Market capitalization (sometimes known as “market cap” for short) helps investors to figure out how big a company is. It’s calculated by taking the price of one share and multiplying this by the number of outstanding shares. (Outstanding shares reflect how much stock is held on the open market.)

Let’s imagine a tech company called Mango has 15 million shares that are worth $150 apiece. Multiplying these two figures tells us that its market cap is $2.25 billion.

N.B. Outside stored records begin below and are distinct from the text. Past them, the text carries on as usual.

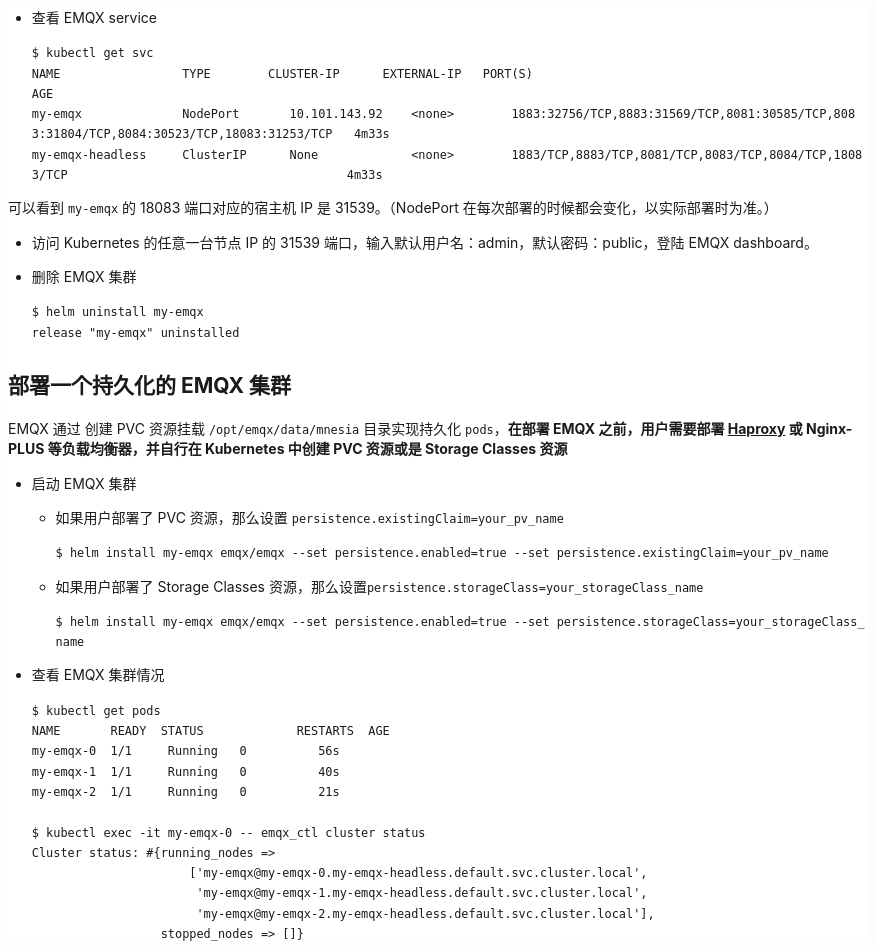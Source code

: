 + 查看 EMQX service 

  ```
  $ kubectl get svc
  NAME                 TYPE        CLUSTER-IP      EXTERNAL-IP   PORT(S)                                                                                      AGE
  my-emqx              NodePort       10.101.143.92    <none>        1883:32756/TCP,8883:31569/TCP,8081:30585/TCP,8083:31804/TCP,8084:30523/TCP,18083:31253/TCP   4m33s
  my-emqx-headless     ClusterIP      None             <none>        1883/TCP,8883/TCP,8081/TCP,8083/TCP,8084/TCP,18083/TCP                                       4m33s
  ```

可以看到 `my-emqx` 的 18083 端口对应的宿主机 IP 是 31539。（NodePort 在每次部署的时候都会变化，以实际部署时为准。）

+ 访问 Kubernetes 的任意一台节点 IP 的 31539 端口，输入默认用户名：admin，默认密码：public，登陆 EMQX dashboard。 

+ 删除 EMQX 集群

  ```
  $ helm uninstall my-emqx
  release "my-emqx" uninstalled
  ```

## 部署一个持久化的 EMQX 集群

EMQX 通过 创建 PVC 资源挂载 `/opt/emqx/data/mnesia` 目录实现持久化 `pods`，**在部署 EMQX 之前，用户需要部署 [Haproxy](https://www.emqx.com/zh/blog/emqx-haproxy) 或 Nginx-PLUS 等负载均衡器，并自行在 Kubernetes 中创建 PVC 资源或是 Storage Classes 资源**

+ 启动 EMQX 集群

  + 如果用户部署了 PVC 资源，那么设置 `persistence.existingClaim=your_pv_name`

    ```
    $ helm install my-emqx emqx/emqx --set persistence.enabled=true --set persistence.existingClaim=your_pv_name
    ```

  + 如果用户部署了 Storage Classes 资源，那么设置`persistence.storageClass=your_storageClass_name`

    ```
    $ helm install my-emqx emqx/emqx --set persistence.enabled=true --set persistence.storageClass=your_storageClass_name
    ```

+ 查看 EMQX 集群情况

  ```
  $ kubectl get pods
  NAME       READY  STATUS             RESTARTS  AGE
  my-emqx-0  1/1     Running   0          56s
  my-emqx-1  1/1     Running   0          40s
  my-emqx-2  1/1     Running   0          21s
  
  $ kubectl exec -it my-emqx-0 -- emqx_ctl cluster status
  Cluster status: #{running_nodes =>
                        ['my-emqx@my-emqx-0.my-emqx-headless.default.svc.cluster.local',
                         'my-emqx@my-emqx-1.my-emqx-headless.default.svc.cluster.local',
                         'my-emqx@my-emqx-2.my-emqx-headless.default.svc.cluster.local'],
                    stopped_nodes => []}
  ```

Why market caps are useful

Aside from sales figures, market caps offer investors an at-a-glance look at how big companies are compared with one another. They generally fall into three categories:

· Small cap: These companies tend to have a market cap of between $300 million and $2 billion. By and large, they are relatively new businesses – and as a result, they often carry risk for investors. Because they lack the financial resources of bigger players, small-cap companies often feel the effects of a recession more keenly. Increased competition in their sector can also have a big impact. Their market cap can fluctuate quite wildly, and although there is a chance that shares can grow substantially, success is not guaranteed

· Medium cap: The next level up is reserved for companies valued at between $2 billion and $10 billion. These businesses are usually fairly established and are continuing to chase growth by increasing their market share and innovating. While they may not offer the same potential for growth as their small-cap counterparts, they’ll often carry a lot less risk

· Large cap: With a market cap in excess of $10 billion, these are the heavyweights of the stock market – your Apples, Amazons, Facebooks and Alphabets among them. Many of the companies in this tier have international recognition and a reputation for paying profits to shareholders in the form of dividends on a regular basis. That said, lower risk can tend to mean lower returns, making these stocks quite a conservative bet for investors

How market caps fluctuate

A company’s market capitalization is not a fixed figure – and it can change with every trading session. Considerable movements in share prices (upwards or downwards) can have a big impact on its valuation. A market cap can also be affected whenever a corporation decides to issue new shares in an attempt to raise capital.

Some stock exchanges deploy what’s known as a market cap rule, ensuring that only companies of a certain size are listed. This means that a corporation needs to continually maintain its value for a set amount of time in order to remain eligible.